* **What this task involves**:
Filter the records below down to lines containing "localhost".

+ + +

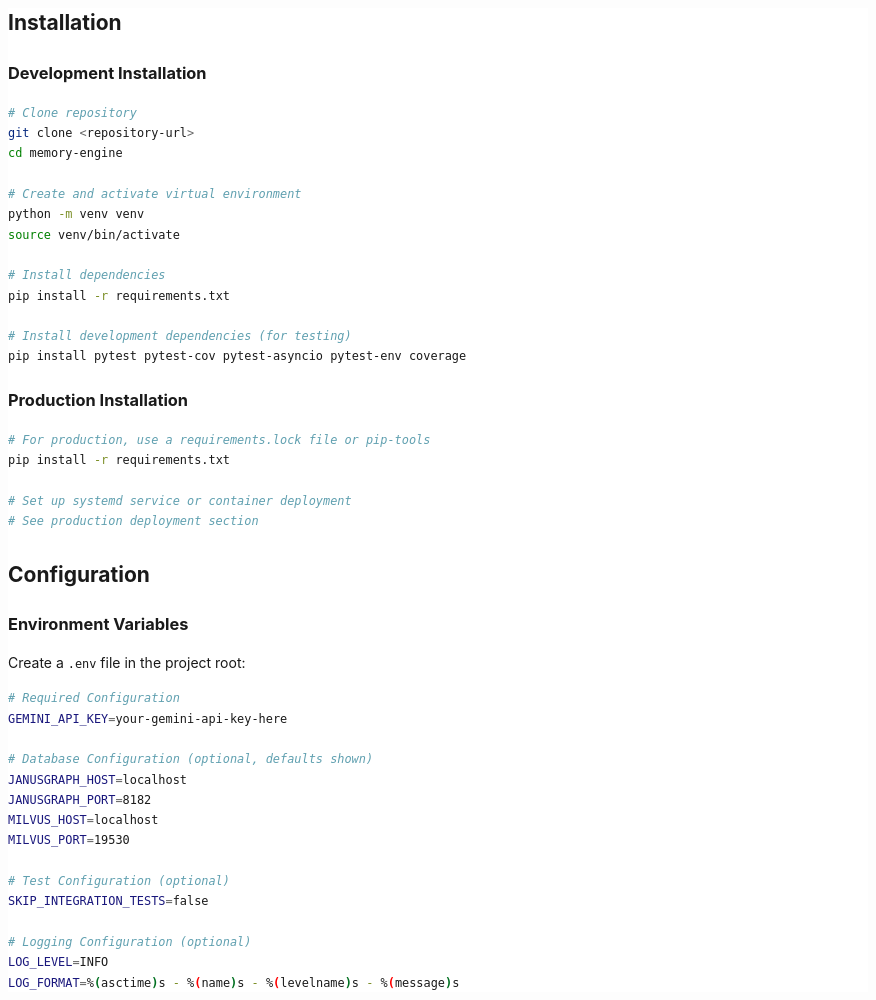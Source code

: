## Installation

### Development Installation

```bash
# Clone repository
git clone <repository-url>
cd memory-engine

# Create and activate virtual environment
python -m venv venv
source venv/bin/activate

# Install dependencies
pip install -r requirements.txt

# Install development dependencies (for testing)
pip install pytest pytest-cov pytest-asyncio pytest-env coverage
```

### Production Installation

```bash
# For production, use a requirements.lock file or pip-tools
pip install -r requirements.txt

# Set up systemd service or container deployment
# See production deployment section
```

## Configuration

### Environment Variables

Create a `.env` file in the project root:

```bash
# Required Configuration
GEMINI_API_KEY=your-gemini-api-key-here

# Database Configuration (optional, defaults shown)
JANUSGRAPH_HOST=localhost
JANUSGRAPH_PORT=8182
MILVUS_HOST=localhost
MILVUS_PORT=19530

# Test Configuration (optional)
SKIP_INTEGRATION_TESTS=false

# Logging Configuration (optional)
LOG_LEVEL=INFO
LOG_FORMAT=%(asctime)s - %(name)s - %(levelname)s - %(message)s
```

+ + +

* **Output for this exercise**:
JANUSGRAPH_HOST=localhost
MILVUS_HOST=localhost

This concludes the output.